How to cook competition style

Discussion in 'Pork' started by lspilot82, Sep 7, 2010.

  1. Hey guys I was wondering how the techniques are different when cooking competition ribs and other BBQ compared to the 3-2-1 method with ribs and wrapping the pork butt in foil at 165. Is there a difference with the cooking methods? I would really like to know.
     
  2. new2que

    new2que Meat Mopper

    IMHO as long as you go at 250 or less and wrap at 165 then take to 200/205 and let rest for couple hours... its hard to mess up a butt.

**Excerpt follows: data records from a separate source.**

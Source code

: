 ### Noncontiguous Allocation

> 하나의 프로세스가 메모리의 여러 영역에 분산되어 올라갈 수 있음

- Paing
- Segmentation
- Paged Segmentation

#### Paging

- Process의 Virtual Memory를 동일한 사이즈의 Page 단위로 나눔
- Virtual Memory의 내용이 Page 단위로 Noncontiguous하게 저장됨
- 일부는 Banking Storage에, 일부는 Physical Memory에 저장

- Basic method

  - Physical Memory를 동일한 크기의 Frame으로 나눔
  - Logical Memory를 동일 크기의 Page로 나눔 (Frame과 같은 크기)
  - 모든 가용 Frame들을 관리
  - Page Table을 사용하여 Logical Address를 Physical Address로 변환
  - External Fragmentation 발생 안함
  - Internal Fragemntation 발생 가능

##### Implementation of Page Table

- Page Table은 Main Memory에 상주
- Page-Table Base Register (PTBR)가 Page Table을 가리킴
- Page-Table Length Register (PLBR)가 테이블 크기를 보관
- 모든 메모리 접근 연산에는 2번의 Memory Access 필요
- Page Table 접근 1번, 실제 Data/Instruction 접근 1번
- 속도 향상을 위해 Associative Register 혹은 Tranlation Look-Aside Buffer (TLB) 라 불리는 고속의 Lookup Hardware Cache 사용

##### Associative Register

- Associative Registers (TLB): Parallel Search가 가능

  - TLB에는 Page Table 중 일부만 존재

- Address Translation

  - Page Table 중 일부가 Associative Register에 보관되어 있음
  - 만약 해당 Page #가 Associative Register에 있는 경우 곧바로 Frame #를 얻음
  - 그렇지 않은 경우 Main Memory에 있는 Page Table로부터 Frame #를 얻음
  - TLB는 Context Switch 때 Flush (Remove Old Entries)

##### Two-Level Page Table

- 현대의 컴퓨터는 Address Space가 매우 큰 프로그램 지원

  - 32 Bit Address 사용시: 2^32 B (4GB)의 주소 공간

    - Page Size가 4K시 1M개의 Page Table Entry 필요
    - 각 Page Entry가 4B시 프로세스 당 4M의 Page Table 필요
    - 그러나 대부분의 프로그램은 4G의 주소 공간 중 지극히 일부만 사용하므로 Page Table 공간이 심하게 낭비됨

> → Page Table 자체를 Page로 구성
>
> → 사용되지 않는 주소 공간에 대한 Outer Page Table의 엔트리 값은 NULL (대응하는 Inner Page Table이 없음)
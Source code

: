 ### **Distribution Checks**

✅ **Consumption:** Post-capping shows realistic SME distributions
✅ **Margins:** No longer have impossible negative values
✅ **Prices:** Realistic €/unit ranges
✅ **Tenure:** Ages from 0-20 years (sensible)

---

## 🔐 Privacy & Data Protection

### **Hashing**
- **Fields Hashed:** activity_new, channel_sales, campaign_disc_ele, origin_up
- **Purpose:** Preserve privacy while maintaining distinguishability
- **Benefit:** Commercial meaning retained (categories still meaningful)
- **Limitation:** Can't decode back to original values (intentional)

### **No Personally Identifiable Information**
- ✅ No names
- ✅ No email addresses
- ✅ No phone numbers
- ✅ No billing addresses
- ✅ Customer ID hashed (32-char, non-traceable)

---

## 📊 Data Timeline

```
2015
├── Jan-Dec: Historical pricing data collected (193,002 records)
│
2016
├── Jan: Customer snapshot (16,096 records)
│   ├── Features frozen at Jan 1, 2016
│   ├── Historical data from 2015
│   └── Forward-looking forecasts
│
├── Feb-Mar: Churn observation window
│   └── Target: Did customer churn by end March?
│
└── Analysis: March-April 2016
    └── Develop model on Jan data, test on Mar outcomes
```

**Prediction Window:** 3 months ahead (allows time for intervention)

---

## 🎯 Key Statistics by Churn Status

A good rub wrapped up overnight is good, as well as spritzing with something (we use apple cider vinegar and brown sugar/pepper) every hour after the first few hours, and pouring some of that in over the butt as you foil it... all thats good advice, but the key there is foiling at 165 and taking to 200... all over a low and slow heat.

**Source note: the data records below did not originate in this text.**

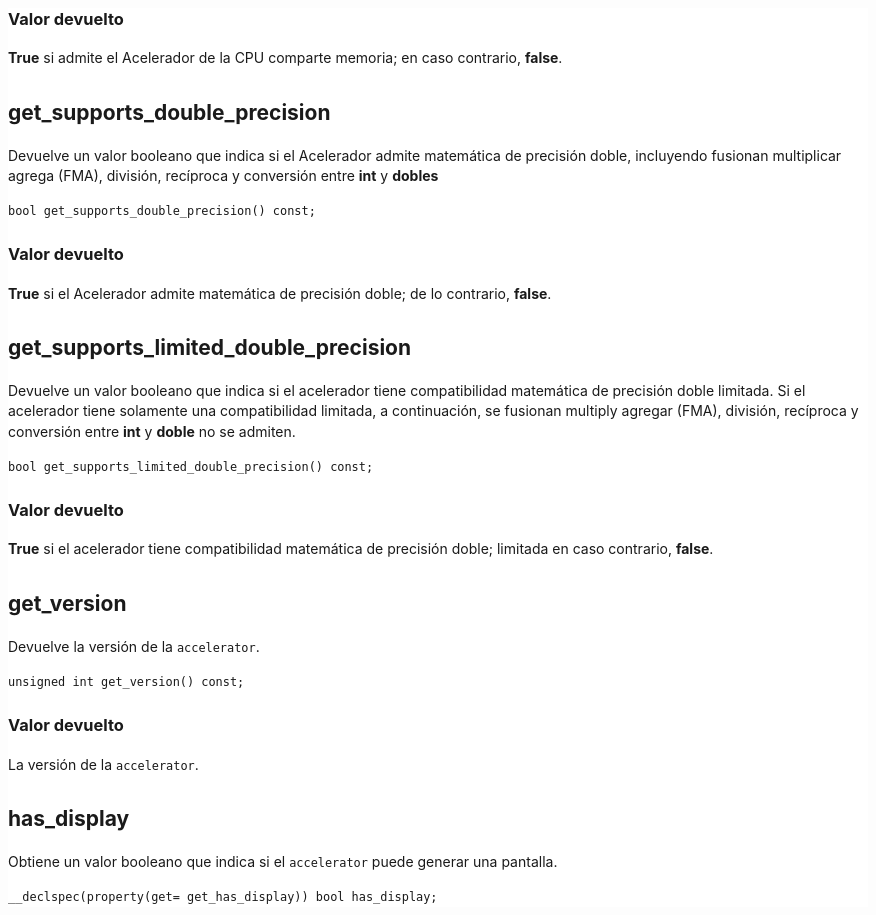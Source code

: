 ### <a name="return-value"></a>Valor devuelto

**True** si admite el Acelerador de la CPU comparte memoria; en caso contrario, **false**.

##  <a name="get_supports_double_precision"></a> get_supports_double_precision

Devuelve un valor booleano que indica si el Acelerador admite matemática de precisión doble, incluyendo fusionan multiplicar agrega (FMA), división, recíproca y conversión entre **int** y **dobles**

```
bool get_supports_double_precision() const;
```

### <a name="return-value"></a>Valor devuelto

**True** si el Acelerador admite matemática de precisión doble; de lo contrario, **false**.

##  <a name="get_supports_limited_double_precision"></a> get_supports_limited_double_precision

Devuelve un valor booleano que indica si el acelerador tiene compatibilidad matemática de precisión doble limitada. Si el acelerador tiene solamente una compatibilidad limitada, a continuación, se fusionan multiply agregar (FMA), división, recíproca y conversión entre **int** y **doble** no se admiten.

```
bool get_supports_limited_double_precision() const;
```

### <a name="return-value"></a>Valor devuelto

**True** si el acelerador tiene compatibilidad matemática de precisión doble; limitada en caso contrario, **false**.

##  <a name="get_version"></a> get_version

Devuelve la versión de la `accelerator`.

```
unsigned int get_version() const;
```

### <a name="return-value"></a>Valor devuelto

La versión de la `accelerator`.

##  <a name="has_display"></a> has_display

Obtiene un valor booleano que indica si el `accelerator` puede generar una pantalla.

```
__declspec(property(get= get_has_display)) bool has_display;
```
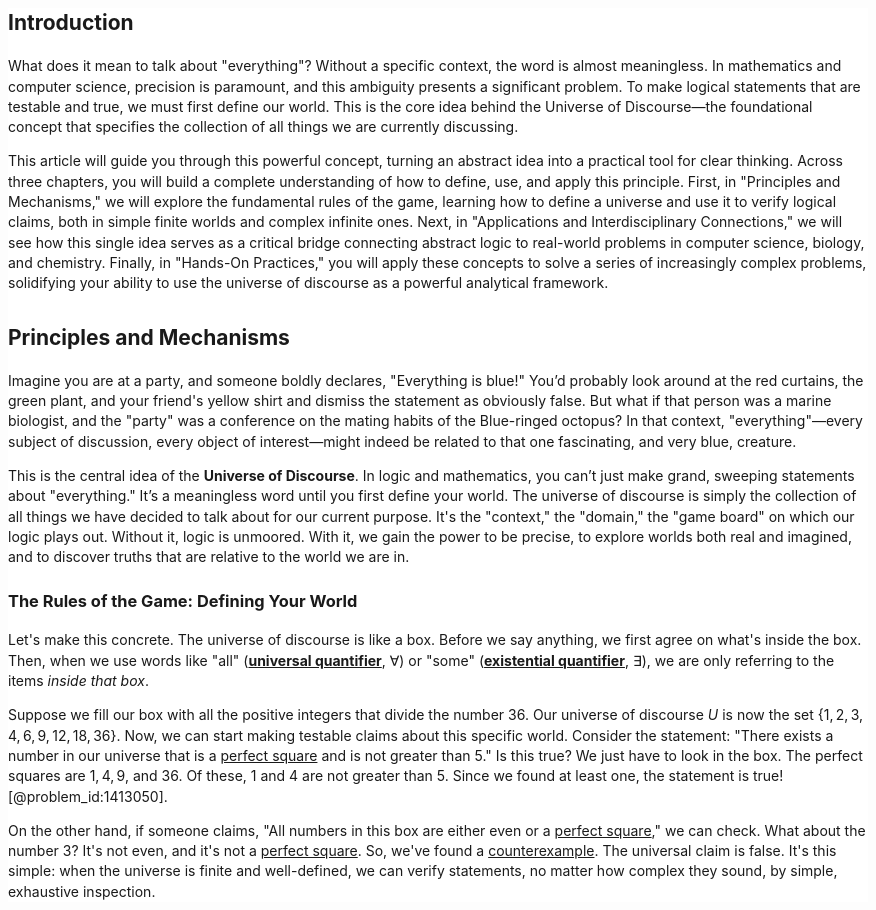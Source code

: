 ## Introduction
What does it mean to talk about "everything"? Without a specific context, the word is almost meaningless. In mathematics and computer science, precision is paramount, and this ambiguity presents a significant problem. To make logical statements that are testable and true, we must first define our world. This is the core idea behind the Universe of Discourse—the foundational concept that specifies the collection of all things we are currently discussing.

This article will guide you through this powerful concept, turning an abstract idea into a practical tool for clear thinking. Across three chapters, you will build a complete understanding of how to define, use, and apply this principle. First, in "Principles and Mechanisms," we will explore the fundamental rules of the game, learning how to define a universe and use it to verify logical claims, both in simple finite worlds and complex infinite ones. Next, in "Applications and Interdisciplinary Connections," we will see how this single idea serves as a critical bridge connecting abstract logic to real-world problems in computer science, biology, and chemistry. Finally, in "Hands-On Practices," you will apply these concepts to solve a series of increasingly complex problems, solidifying your ability to use the universe of discourse as a powerful analytical framework.

## Principles and Mechanisms

Imagine you are at a party, and someone boldly declares, "Everything is blue!" You’d probably look around at the red curtains, the green plant, and your friend's yellow shirt and dismiss the statement as obviously false. But what if that person was a marine biologist, and the "party" was a conference on the mating habits of the Blue-ringed octopus? In that context, "everything"—every subject of discussion, every object of interest—might indeed be related to that one fascinating, and very blue, creature.

This is the central idea of the **Universe of Discourse**. In logic and mathematics, you can’t just make grand, sweeping statements about "everything." It’s a meaningless word until you first define your world. The universe of discourse is simply the collection of all things we have decided to talk about for our current purpose. It's the "context," the "domain," the "game board" on which our logic plays out. Without it, logic is unmoored. With it, we gain the power to be precise, to explore worlds both real and imagined, and to discover truths that are relative to the world we are in.

### The Rules of the Game: Defining Your World

Let's make this concrete. The universe of discourse is like a box. Before we say anything, we first agree on what's inside the box. Then, when we use words like "all" (**[universal quantifier](@article_id:145495)**, $\forall$) or "some" (**[existential quantifier](@article_id:144060)**, $\exists$), we are only referring to the items *inside that box*.

Suppose we fill our box with all the positive integers that divide the number 36. Our universe of discourse $U$ is now the set $\{1, 2, 3, 4, 6, 9, 12, 18, 36\}$. Now, we can start making testable claims about this specific world. Consider the statement: "There exists a number in our universe that is a [perfect square](@article_id:635128) and is not greater than 5." Is this true? We just have to look in the box. The perfect squares are $1, 4, 9,$ and $36$. Of these, $1$ and $4$ are not greater than $5$. Since we found at least one, the statement is true! [@problem_id:1413050].

On the other hand, if someone claims, "All numbers in this box are either even or a [perfect square](@article_id:635128)," we can check. What about the number 3? It's not even, and it's not a [perfect square](@article_id:635128). So, we've found a [counterexample](@article_id:148166). The universal claim is false. It's this simple: when the universe is finite and well-defined, we can verify statements, no matter how complex they sound, by simple, exhaustive inspection.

    Also, i've done different experements with the rubbing agents and how to cook (olive oil vs. mustard, and fat up vs. fat down) I couldnt tell a huge different between those either way, guess it depends on if you are using direct/indirect heat.

    As for the ribs, we've never turned any in but always cook em anyway.  We've had success all around the board, some of our best ones coming from strait 5 hour smokes (no foiling) at about 240. (the were trimmed spares).  Awesome draw off the bone, took a little tug to get the meat, but still tender.

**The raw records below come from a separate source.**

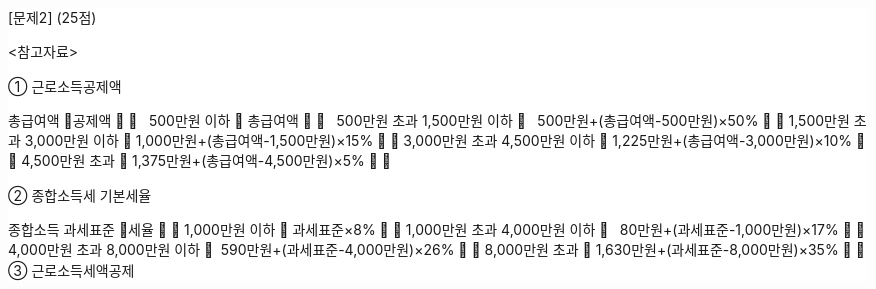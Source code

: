 






[문제2] (25점)

<참고자료>

① 근로소득공제액

총급여액
공제액

   500만원 이하
 총급여액

   500만원 초과 
 1,500만원 이하
    500만원+(총급여액-500만원)×50%

 1,500만원 초과 
 3,000만원 이하
  1,000만원+(총급여액-1,500만원)×15%

 3,000만원 초과 
 4,500만원 이하
  1,225만원+(총급여액-3,000만원)×10%

 4,500만원 초과
  1,375만원+(총급여액-4,500만원)×5%


 
② 종합소득세 기본세율
 
종합소득
과세표준
세율

 1,000만원 이하
 과세표준×8%

 1,000만원 초과   4,000만원 이하
    80만원+(과세표준-1,000만원)×17%

 4,000만원 초과   8,000만원 이하
   590만원+(과세표준-4,000만원)×26%

 8,000만원 초과
 1,630만원+(과세표준-8,000만원)×35%


③ 근로소득세액공제
 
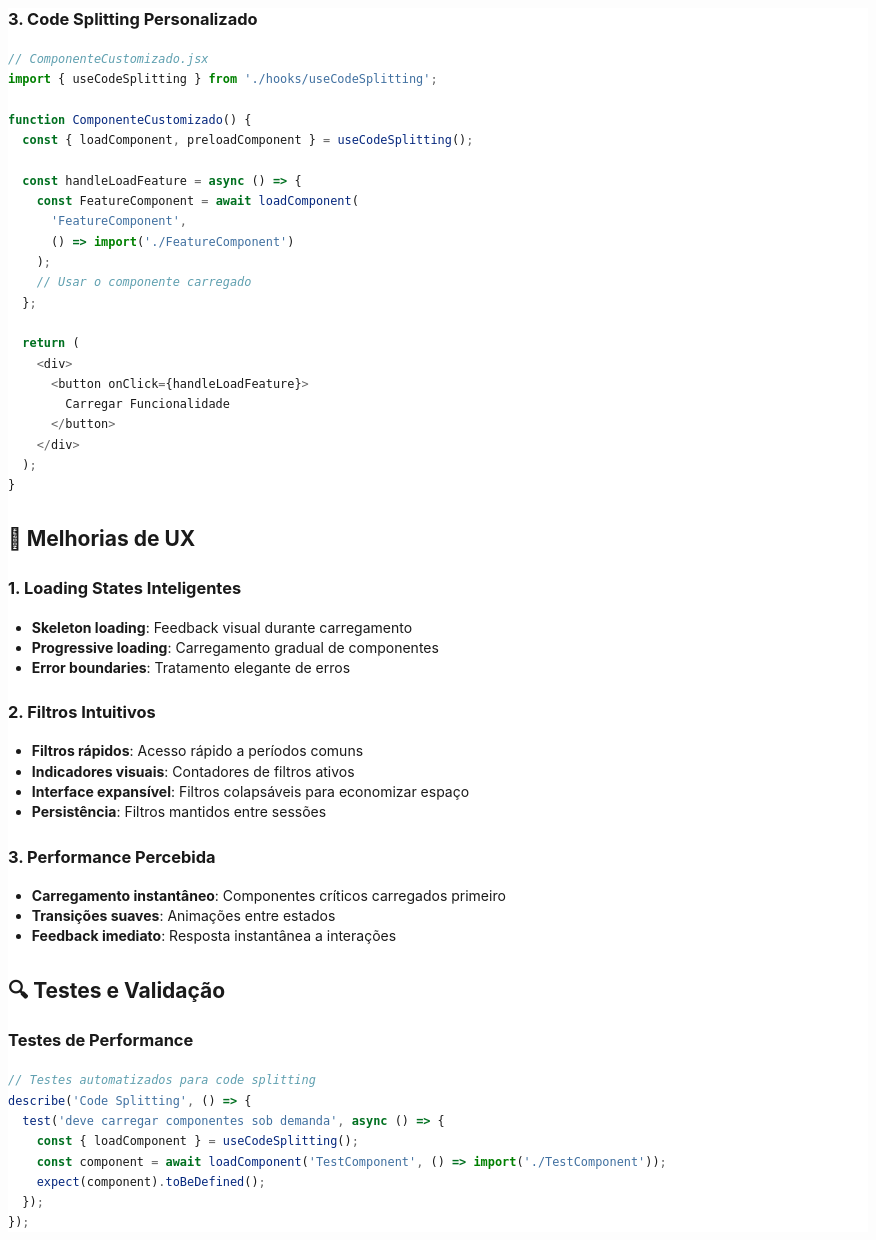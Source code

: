 ### **3. Code Splitting Personalizado**

```javascript
// ComponenteCustomizado.jsx
import { useCodeSplitting } from './hooks/useCodeSplitting';

function ComponenteCustomizado() {
  const { loadComponent, preloadComponent } = useCodeSplitting();

  const handleLoadFeature = async () => {
    const FeatureComponent = await loadComponent(
      'FeatureComponent',
      () => import('./FeatureComponent')
    );
    // Usar o componente carregado
  };

  return (
    <div>
      <button onClick={handleLoadFeature}>
        Carregar Funcionalidade
      </button>
    </div>
  );
}
```

## 🎨 Melhorias de UX

### **1. Loading States Inteligentes**
- **Skeleton loading**: Feedback visual durante carregamento
- **Progressive loading**: Carregamento gradual de componentes
- **Error boundaries**: Tratamento elegante de erros

### **2. Filtros Intuitivos**
- **Filtros rápidos**: Acesso rápido a períodos comuns
- **Indicadores visuais**: Contadores de filtros ativos
- **Interface expansível**: Filtros colapsáveis para economizar espaço
- **Persistência**: Filtros mantidos entre sessões

### **3. Performance Percebida**
- **Carregamento instantâneo**: Componentes críticos carregados primeiro
- **Transições suaves**: Animações entre estados
- **Feedback imediato**: Resposta instantânea a interações

## 🔍 Testes e Validação

### **Testes de Performance**
```javascript
// Testes automatizados para code splitting
describe('Code Splitting', () => {
  test('deve carregar componentes sob demanda', async () => {
    const { loadComponent } = useCodeSplitting();
    const component = await loadComponent('TestComponent', () => import('./TestComponent'));
    expect(component).toBeDefined();
  });
});
```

    Really I just like talking about BBQ, so thanks for listening!

    Happy smokes!
     
  3. jirodriguez

    jirodriguez Master of the Pit OTBS Member SMF Premier Member

    3-2-1 & 2-2-1 ribs are generally very similar to competition ribs. If you watch any of the competition shows a lot of them foil the ribs with a mix of butter, sugar, honey ect. for an hour or so to develop a glaze, then pull them out of the foil and hit them with another glaze. If you get a chance to watch Johnny Trig do some ribs pay attention - he has been winning at ribs longer than most of us have been smoking.

    For butts and brisket though a lot of competition smokers do not foil at 165°, they are trying to develop a good bark to show off to the judges.